(Saved entries)
▬▬▬

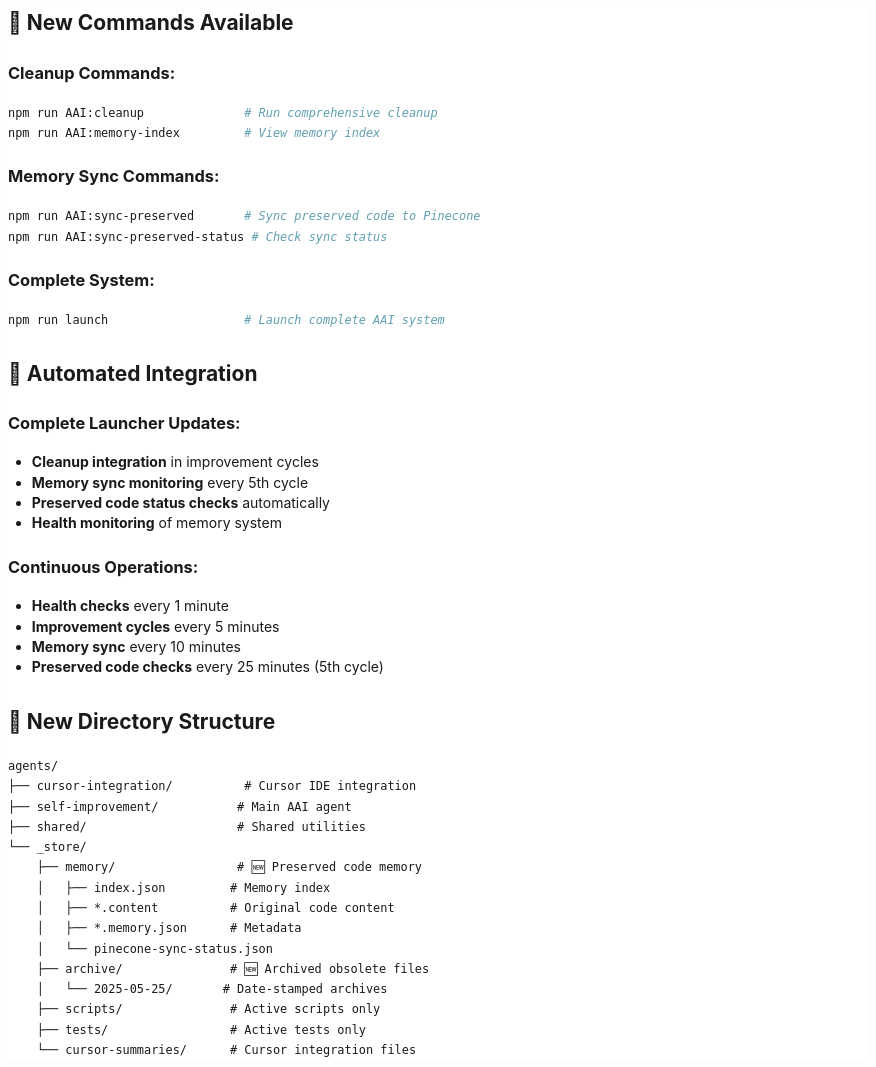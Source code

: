 ## 🚀 New Commands Available

### **Cleanup Commands:**
```bash
npm run AAI:cleanup              # Run comprehensive cleanup
npm run AAI:memory-index         # View memory index
```

### **Memory Sync Commands:**
```bash
npm run AAI:sync-preserved       # Sync preserved code to Pinecone
npm run AAI:sync-preserved-status # Check sync status
```

### **Complete System:**
```bash
npm run launch                   # Launch complete AAI system
```

## 🔄 Automated Integration

### **Complete Launcher Updates:**
- **Cleanup integration** in improvement cycles
- **Memory sync monitoring** every 5th cycle
- **Preserved code status checks** automatically
- **Health monitoring** of memory system

### **Continuous Operations:**
- **Health checks** every 1 minute
- **Improvement cycles** every 5 minutes
- **Memory sync** every 10 minutes
- **Preserved code checks** every 25 minutes (5th cycle)

## 📁 New Directory Structure

```
agents/
├── cursor-integration/          # Cursor IDE integration
├── self-improvement/           # Main AAI agent
├── shared/                     # Shared utilities
└── _store/
    ├── memory/                 # 🆕 Preserved code memory
    │   ├── index.json         # Memory index
    │   ├── *.content          # Original code content
    │   ├── *.memory.json      # Metadata
    │   └── pinecone-sync-status.json
    ├── archive/               # 🆕 Archived obsolete files
    │   └── 2025-05-25/       # Date-stamped archives
    ├── scripts/               # Active scripts only
    ├── tests/                 # Active tests only
    └── cursor-summaries/      # Cursor integration files
```
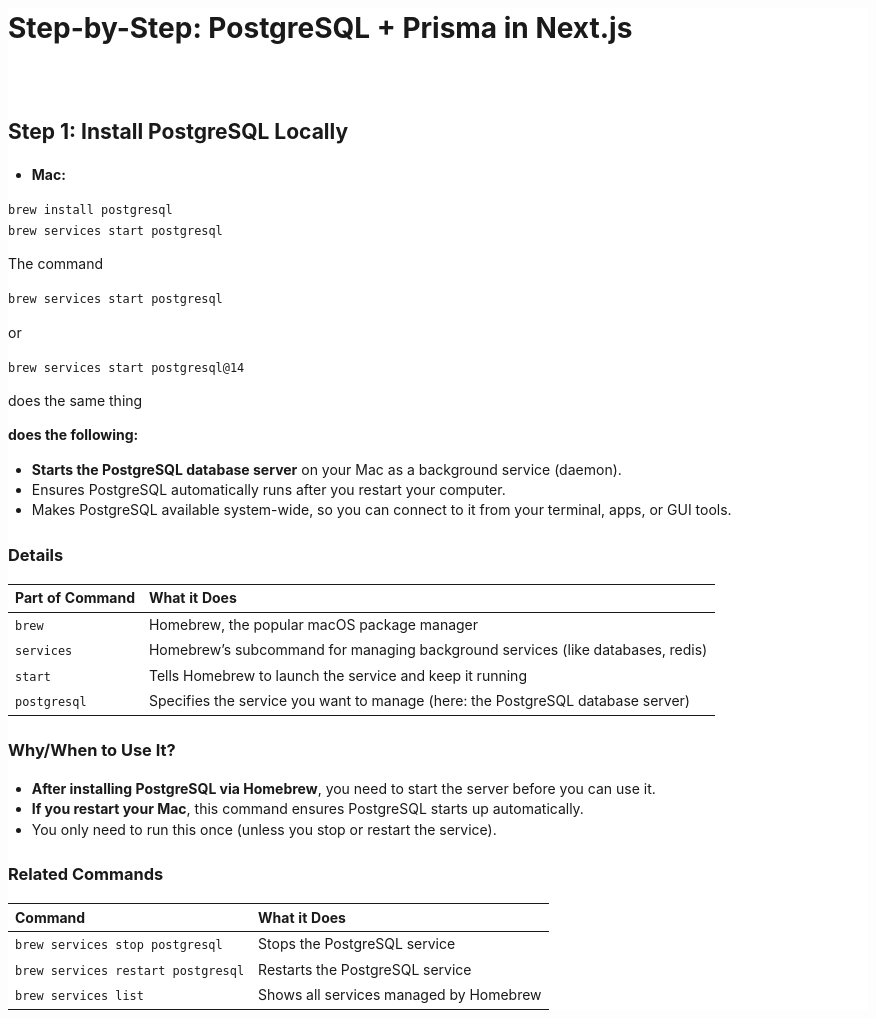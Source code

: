# Step-by-Step: PostgreSQL + Prisma in Next.js

<br>

## Step 1: Install PostgreSQL Locally

- **Mac:**

```bash
brew install postgresql
brew services start postgresql
```

The command

```bash
brew services start postgresql
```

or

```bash
brew services start postgresql@14
```

does the same thing

**does the following:**

- **Starts the PostgreSQL database server** on your Mac as a background service (daemon).
- Ensures PostgreSQL automatically runs after you restart your computer.
- Makes PostgreSQL available system-wide, so you can connect to it from your terminal, apps, or GUI tools.

### **Details**

| Part of Command | What it Does                                                                    |
| :-------------- | :------------------------------------------------------------------------------ |
| `brew`          | Homebrew, the popular macOS package manager                                     |
| `services`      | Homebrew’s subcommand for managing background services (like databases, redis)  |
| `start`         | Tells Homebrew to launch the service and keep it running                        |
| `postgresql`    | Specifies the service you want to manage (here: the PostgreSQL database server) |

### **Why/When to Use It?**

- **After installing PostgreSQL via Homebrew**, you need to start the server before you can use it.
- **If you restart your Mac**, this command ensures PostgreSQL starts up automatically.
- You only need to run this once (unless you stop or restart the service).

### **Related Commands**

| Command                            | What it Does                           |
| :--------------------------------- | :------------------------------------- |
| `brew services stop postgresql`    | Stops the PostgreSQL service           |
| `brew services restart postgresql` | Restarts the PostgreSQL service        |
| `brew services list`               | Shows all services managed by Homebrew |
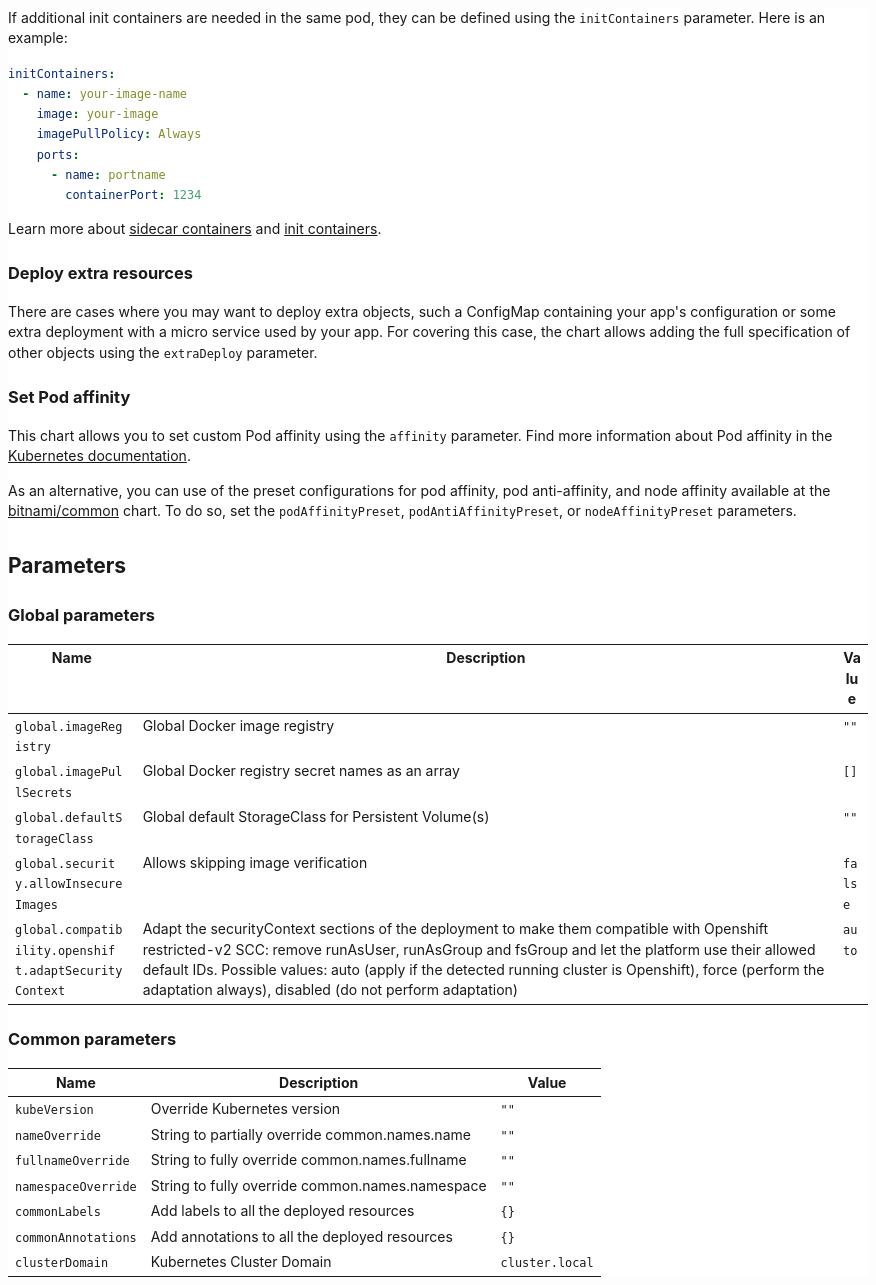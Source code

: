 If additional init containers are needed in the same pod, they can be defined using the `initContainers` parameter. Here is an example:

```yaml
initContainers:
  - name: your-image-name
    image: your-image
    imagePullPolicy: Always
    ports:
      - name: portname
        containerPort: 1234
```

Learn more about [sidecar containers](https://kubernetes.io/docs/concepts/workloads/pods/) and [init containers](https://kubernetes.io/docs/concepts/workloads/pods/init-containers/).

### Deploy extra resources

There are cases where you may want to deploy extra objects, such a ConfigMap containing your app's configuration or some extra deployment with a micro service used by your app. For covering this case, the chart allows adding the full specification of other objects using the `extraDeploy` parameter.

### Set Pod affinity

This chart allows you to set custom Pod affinity using the `affinity` parameter. Find more information about Pod affinity in the [Kubernetes documentation](https://kubernetes.io/docs/concepts/configuration/assign-pod-node/#affinity-and-anti-affinity).

As an alternative, you can use of the preset configurations for pod affinity, pod anti-affinity, and node affinity available at the [bitnami/common](https://github.com/bitnami/charts/tree/main/bitnami/common#affinities) chart. To do so, set the `podAffinityPreset`, `podAntiAffinityPreset`, or `nodeAffinityPreset` parameters.

## Parameters

### Global parameters

| Name                                                  | Description                                                                                                                                                                                                                                                                                                                                                         | Value   |
| ----------------------------------------------------- | ------------------------------------------------------------------------------------------------------------------------------------------------------------------------------------------------------------------------------------------------------------------------------------------------------------------------------------------------------------------- | ------- |
| `global.imageRegistry`                                | Global Docker image registry                                                                                                                                                                                                                                                                                                                                        | `""`    |
| `global.imagePullSecrets`                             | Global Docker registry secret names as an array                                                                                                                                                                                                                                                                                                                     | `[]`    |
| `global.defaultStorageClass`                          | Global default StorageClass for Persistent Volume(s)                                                                                                                                                                                                                                                                                                                | `""`    |
| `global.security.allowInsecureImages`                 | Allows skipping image verification                                                                                                                                                                                                                                                                                                                                  | `false` |
| `global.compatibility.openshift.adaptSecurityContext` | Adapt the securityContext sections of the deployment to make them compatible with Openshift restricted-v2 SCC: remove runAsUser, runAsGroup and fsGroup and let the platform use their allowed default IDs. Possible values: auto (apply if the detected running cluster is Openshift), force (perform the adaptation always), disabled (do not perform adaptation) | `auto`  |

### Common parameters

| Name                     | Description                                                                             | Value           |
| ------------------------ | --------------------------------------------------------------------------------------- | --------------- |
| `kubeVersion`            | Override Kubernetes version                                                             | `""`            |
| `nameOverride`           | String to partially override common.names.name                                          | `""`            |
| `fullnameOverride`       | String to fully override common.names.fullname                                          | `""`            |
| `namespaceOverride`      | String to fully override common.names.namespace                                         | `""`            |
| `commonLabels`           | Add labels to all the deployed resources                                                | `{}`            |
| `commonAnnotations`      | Add annotations to all the deployed resources                                           | `{}`            |
| `clusterDomain`          | Kubernetes Cluster Domain                                                               | `cluster.local` |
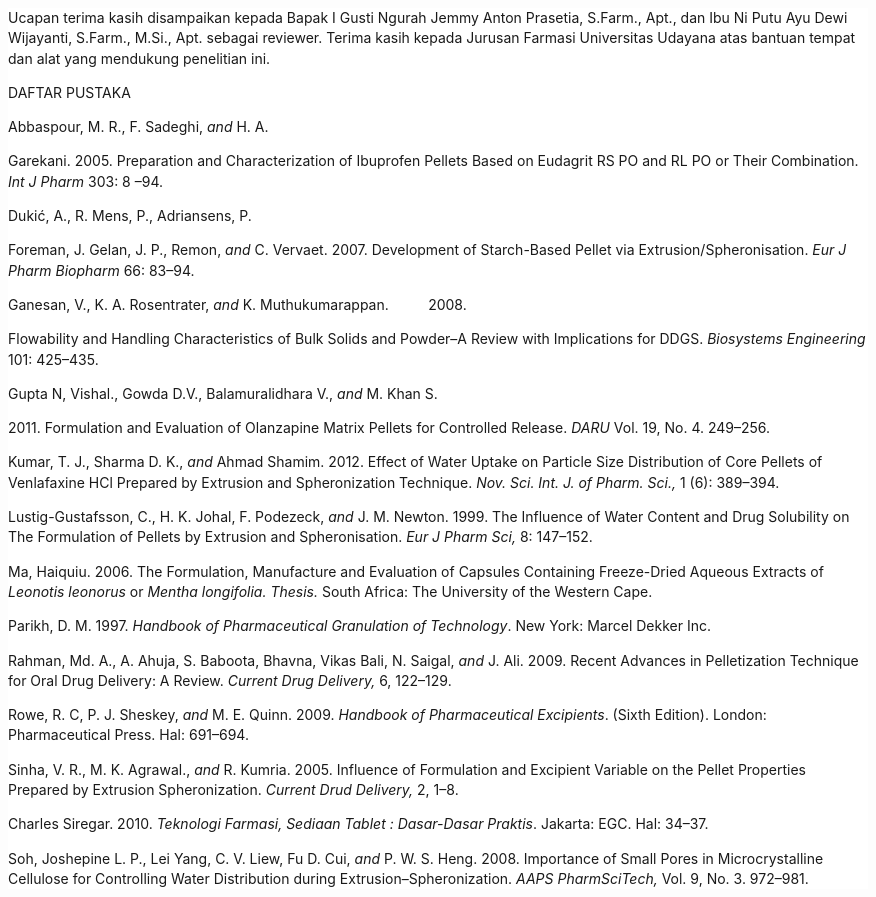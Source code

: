 <p><span class="font2">Ucapan terima kasih disampaikan kepada Bapak I Gusti Ngurah Jemmy Anton Prasetia, S.Farm., Apt., dan Ibu Ni Putu Ayu Dewi Wijayanti, S.Farm., M.Si., Apt. sebagai reviewer. Terima kasih kepada Jurusan Farmasi Universitas Udayana atas bantuan tempat dan alat yang mendukung penelitian ini.</span></p>
<p><span class="font2">DAFTAR PUSTAKA</span></p>
<p><span class="font2">Abbaspour, M. R., F. Sadeghi, </span><span class="font2" style="font-style:italic;">and</span><span class="font2"> H. A.</span></p>
<p><span class="font2">Garekani. 2005. Preparation and Characterization of Ibuprofen Pellets Based on Eudagrit RS PO and RL PO or Their Combination. </span><span class="font2" style="font-style:italic;">Int J Pharm</span><span class="font2"> 303: 8 –94.</span></p>
<p><span class="font2">Dukić, A., R. Mens, P., Adriansens, P.</span></p>
<p><span class="font2">Foreman, J. Gelan, J. P., Remon, </span><span class="font2" style="font-style:italic;">and </span><span class="font2">C. Vervaet. 2007. Development of Starch-Based Pellet via Extrusion/Spheronisation. </span><span class="font2" style="font-style:italic;">Eur J Pharm Biopharm</span><span class="font2"> 66: 83–94.</span></p>
<p><span class="font2">Ganesan, V., K. A. Rosentrater, </span><span class="font2" style="font-style:italic;">and</span><span class="font2"> K. Muthukumarappan. &nbsp;&nbsp;&nbsp;&nbsp;&nbsp;&nbsp;&nbsp;&nbsp;&nbsp;2008.</span></p>
<p><span class="font2">Flowability and Handling Characteristics of Bulk Solids and Powder–A Review with Implications for DDGS. </span><span class="font2" style="font-style:italic;">Biosystems Engineering </span><span class="font2">101: 425–435.</span></p>
<p><span class="font2">Gupta N, Vishal., Gowda D.V., Balamuralidhara V., </span><span class="font2" style="font-style:italic;">and</span><span class="font2"> M. Khan S.</span></p>
<p><span class="font2">2011. Formulation and Evaluation of Olanzapine Matrix Pellets for Controlled Release. </span><span class="font2" style="font-style:italic;">DARU</span><span class="font2"> Vol. 19, No. 4. 249–256.</span></p>
<p><span class="font2">Kumar, T. J., Sharma D. K., </span><span class="font2" style="font-style:italic;">and</span><span class="font2"> Ahmad Shamim. 2012. Effect of Water Uptake on Particle Size Distribution of Core Pellets of Venlafaxine HCl Prepared by Extrusion and Spheronization Technique. </span><span class="font2" style="font-style:italic;">Nov. Sci. Int. J. of Pharm. Sci.,</span><span class="font2"> 1 (6): 389–394.</span></p>
<p><span class="font2">Lustig-Gustafsson, C., H. K. Johal, F. Podezeck, </span><span class="font2" style="font-style:italic;">and</span><span class="font2"> J. M. Newton. 1999. The Influence of Water Content and Drug Solubility on The Formulation of Pellets by Extrusion and Spheronisation. </span><span class="font2" style="font-style:italic;">Eur J Pharm Sci,</span><span class="font2"> 8: 147–152.</span></p>
<p><span class="font2">Ma, Haiquiu. 2006. The Formulation, Manufacture and Evaluation of Capsules Containing Freeze-Dried Aqueous Extracts of </span><span class="font2" style="font-style:italic;">Leonotis leonorus</span><span class="font2"> or </span><span class="font2" style="font-style:italic;">Mentha longifolia. Thesis.</span><span class="font2"> South Africa: The University of the Western Cape.</span></p>
<p><span class="font2">Parikh, D. M. 1997. </span><span class="font2" style="font-style:italic;">Handbook of Pharmaceutical Granulation of Technology</span><span class="font2">. New York: Marcel Dekker Inc.</span></p>
<p><span class="font2">Rahman, Md. A., A. Ahuja, S. Baboota, Bhavna, Vikas Bali, N. Saigal, </span><span class="font2" style="font-style:italic;">and</span><span class="font2"> J. Ali. 2009. Recent Advances in Pelletization Technique for Oral Drug Delivery: A Review. </span><span class="font2" style="font-style:italic;">Current Drug Delivery,</span><span class="font2"> 6, 122–129.</span></p>
<p><span class="font2">Rowe, R. C, P. J. Sheskey, </span><span class="font2" style="font-style:italic;">and</span><span class="font2"> M. E. Quinn. 2009. </span><span class="font2" style="font-style:italic;">Handbook of Pharmaceutical Excipients</span><span class="font2">. (Sixth Edition). London: Pharmaceutical Press. Hal: 691–694.</span></p>
<p><span class="font2">Sinha, V. R., M. K. Agrawal., </span><span class="font2" style="font-style:italic;">and</span><span class="font2"> R. Kumria. 2005. Influence of Formulation and Excipient Variable on the Pellet Properties Prepared by Extrusion Spheronization. </span><span class="font2" style="font-style:italic;">Current Drud Delivery,</span><span class="font2"> 2, 1–8.</span></p>
<p><span class="font2">Charles Siregar. 2010. </span><span class="font2" style="font-style:italic;">Teknologi Farmasi, Sediaan Tablet : Dasar-Dasar Praktis</span><span class="font2">. Jakarta: EGC. Hal: 34–37.</span></p>
<p><span class="font2">Soh, Joshepine L. P., Lei Yang, C. V. Liew, Fu D. Cui, </span><span class="font2" style="font-style:italic;">and</span><span class="font2"> P. W. S. Heng. 2008. Importance of Small Pores in Microcrystalline Cellulose for Controlling Water Distribution during Extrusion–Spheronization. </span><span class="font2" style="font-style:italic;">AAPS PharmSciTech,</span><span class="font2"> Vol. 9, No. 3. 972–981.</span></p>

▬▬▬

Assignment:
All that belongs in your answer is the stretch of entries above from the line with "Learn more about" through the line with "This chart allows", printed exactly.

Finished exercise:
Learn more about [sidecar containers](https://kubernetes.io/docs/concepts/workloads/pods/) and [init containers](https://kubernetes.io/docs/concepts/workloads/pods/init-containers/).

### Deploy extra resources

There are cases where you may want to deploy extra objects, such a ConfigMap containing your app's configuration or some extra deployment with a micro service used by your app. For covering this case, the chart allows adding the full specification of other objects using the `extraDeploy` parameter.

### Set Pod affinity

This chart allows you to set custom Pod affinity using the `affinity` parameter. Find more information about Pod affinity in the [Kubernetes documentation](https://kubernetes.io/docs/concepts/configuration/assign-pod-node/#affinity-and-anti-affinity).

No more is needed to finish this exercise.